Export bollicine, è un successo: Asti Docg e Prosecco Doc rappresentano il 60%

24 luglio 2010 | C. S.

L'export per i vini spumanti italiani si conferma positivo nei primi sei mesi dell'anno, con un +18% in volumi e un +4% in valore assoluto. Una forbice che indica i prezzi all'origine in calo e segna una riduzione di valore anche al consumo sui mercati mondiali. I dati giungono dall'Osservatorio Economico Mercati&Consumi.

Ad un prezzo medio di 3,40 euro alla bottiglia all'origine - sottolinea l'Osservatorio - si è riscontrato al consumo un valore medio di 6,90 euro (-5%
rispetto al 2009). Nei primi 6 mesi dell'anno si calcola una spedizione nel mondo di 86 milioni di bottiglie (il 44% del totale del 2009), per un valore all'origine di 292 milioni.

L'Italia esporta in 78 Paesi, contro i 190 della Francia.
"Occorre - commenta Giampietro Comolli, fondatore dell'Osservatorio - tenere separata ogni singola denominazione.
L'Italia ha una ricchezza di tipologie e territori che nessun altro Paese possiede. Un patrimonio di differenze da salvaguardare. I dati dei mercati dimostrano che c'é spazio enorme per crescere ancora, basta cercare nuovi Paesi consumatori per ridurre il gap di diffusione fra Italia e Francia". Fra i Paesi esteri in crescita di quantità nel 2010 ci sono Francia con il 18%, il Regno Unito con il 20%, la Germania con il 5%, l'Austria con il 15%, gli Usa con il 20%, il Canada con il 38%. Usa, Germania, Canada e Svizzera presentano
anche una crescita del fatturato dal 2 all'8%.

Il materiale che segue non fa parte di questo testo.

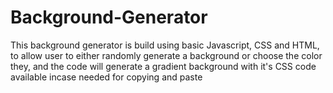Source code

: # Background-Generator
This background generator is build using basic Javascript, CSS and HTML, to allow user to either randomly generate a background or choose the color they, and the code will generate a gradient background with it's CSS code available incase needed for copying and paste
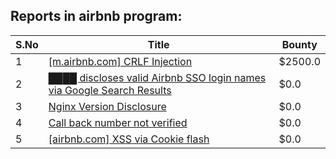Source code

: ## Reports in airbnb program:
| S.No | Title | Bounty |
| ---- | ----- | ------ |
| 1 | [[m.airbnb.com] CRLF Injection](https://hackerone.com/reports/197279) | $2500.0 |
| 2 | [████ discloses valid Airbnb SSO login names via Google Search Results](https://hackerone.com/reports/161659) | $0.0 |
| 3 | [Nginx Version Disclosure](https://hackerone.com/reports/214570) | $0.0 |
| 4 | [Call back number not verified](https://hackerone.com/reports/243049) | $0.0 |
| 5 | [[airbnb.com] XSS via Cookie flash](https://hackerone.com/reports/197334) | $0.0 |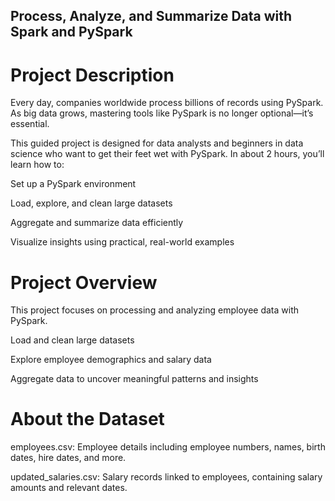 ## Process, Analyze, and Summarize Data with Spark and PySpark

# Project Description

Every day, companies worldwide process billions of records using PySpark. As big data grows, mastering tools like PySpark is no longer optional—it’s essential.

This guided project is designed for data analysts and beginners in data science who want to get their feet wet with PySpark. In about 2 hours, you’ll learn how to:

Set up a PySpark environment

Load, explore, and clean large datasets

Aggregate and summarize data efficiently

Visualize insights using practical, real-world examples

# Project Overview

This project focuses on processing and analyzing employee data with PySpark. 

Load and clean large datasets

Explore employee demographics and salary data

Aggregate data to uncover meaningful patterns and insights

# About the Dataset

employees.csv: Employee details including employee numbers, names, birth dates, hire dates, and more.

updated_salaries.csv: Salary records linked to employees, containing salary amounts and relevant dates.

Asti Docg e Prosecco Doc rappresentano il 60% delle bottiglie esportate. In forte incremento anche gli spumanti "generici" con circa il 25%. Nel mercato nazionale i consumi procapite sono fermi a 2,6 bottiglie all'anno (contro il 4,7 in Francia e il 6,5 in Germania), ancora in crescita gli acquisti presso la Gdo (+4%), con un prezzo medio però in calo del 3%.